How can one show (preferably without the use of two many high-powered sledge hammer theorems) that the Poincare group has rank $2$?
Moreover, if one knows that the rank is $2$, how does it follow that the Poincare algebra has precisely two casimirs?  I know how to construct the two casimirs, but it's not clear to me how the dimension of a Cartan subalgebra restricts the number of casimirs.
 A: There are several notions of rank in the literature: Ordinary rank, reductive rank and semisimple rank. The first indeed equals 2 for Poincare group. The other two are equal to 1. 
Definition: Rank of a Lie algebra is the dimension of its maximal Cartan subalgebra. A subalgebra is Cartan it it is nilpotent and is self-normalizing. 
To see that 2 is a lower bound for the Poncare group consider a light-like line through the origin and its stabilizer in SO(1,3), which consists of elliptic rotations about this line. The subgroup of Poincare group generated by these two is abelian 2-dimensional. One then checks that it is self-normalizing. Checking that 2 is maximal possible dimensions for Cartans is a bit ugly case-by-case analysis. Let me know if you want to see it. 

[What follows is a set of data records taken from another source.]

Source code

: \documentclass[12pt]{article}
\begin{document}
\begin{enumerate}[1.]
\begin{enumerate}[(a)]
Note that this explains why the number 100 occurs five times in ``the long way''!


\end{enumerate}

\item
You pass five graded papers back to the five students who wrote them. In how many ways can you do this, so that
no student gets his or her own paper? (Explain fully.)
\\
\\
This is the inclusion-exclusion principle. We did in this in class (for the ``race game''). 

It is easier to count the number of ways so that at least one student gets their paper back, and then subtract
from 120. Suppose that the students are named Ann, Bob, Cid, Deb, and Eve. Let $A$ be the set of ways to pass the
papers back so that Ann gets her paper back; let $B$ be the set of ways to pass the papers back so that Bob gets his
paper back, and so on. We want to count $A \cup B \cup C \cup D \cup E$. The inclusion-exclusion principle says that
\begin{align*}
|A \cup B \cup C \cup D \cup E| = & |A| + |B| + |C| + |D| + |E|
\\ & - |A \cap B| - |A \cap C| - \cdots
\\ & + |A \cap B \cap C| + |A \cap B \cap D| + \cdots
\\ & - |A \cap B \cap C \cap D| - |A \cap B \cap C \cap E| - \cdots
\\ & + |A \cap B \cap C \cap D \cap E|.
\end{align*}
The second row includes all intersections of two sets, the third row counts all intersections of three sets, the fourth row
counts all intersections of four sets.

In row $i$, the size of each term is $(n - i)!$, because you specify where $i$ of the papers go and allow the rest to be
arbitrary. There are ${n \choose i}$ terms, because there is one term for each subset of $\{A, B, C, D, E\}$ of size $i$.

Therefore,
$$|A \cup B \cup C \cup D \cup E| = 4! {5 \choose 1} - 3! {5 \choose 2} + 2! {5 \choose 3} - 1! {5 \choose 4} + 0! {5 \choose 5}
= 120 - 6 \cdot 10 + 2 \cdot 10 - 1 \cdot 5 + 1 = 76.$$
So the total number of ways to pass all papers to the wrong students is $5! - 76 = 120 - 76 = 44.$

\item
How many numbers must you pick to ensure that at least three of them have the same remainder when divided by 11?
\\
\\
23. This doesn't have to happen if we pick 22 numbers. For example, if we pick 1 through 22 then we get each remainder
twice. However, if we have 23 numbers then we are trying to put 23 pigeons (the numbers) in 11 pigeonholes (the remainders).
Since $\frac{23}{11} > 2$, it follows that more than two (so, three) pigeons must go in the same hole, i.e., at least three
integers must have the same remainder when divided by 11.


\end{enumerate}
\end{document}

In case of a semisimple Lie group (and Poincare group is not semisimple!) rank equals the dimensional of the space of Casimir elements (Racah theorem). I am not sure what happens in the non-semisimple case you care about, but a generalization of Racah theorem was proven for such groups in Theorem 15.1 in  
"Classical Groups for Physicists", by Brian G. Wybourne, 1974. 
I looked at his formula but it did not quite make sense to me, maybe you can figure it out (it might be the rank, but in some very odd form).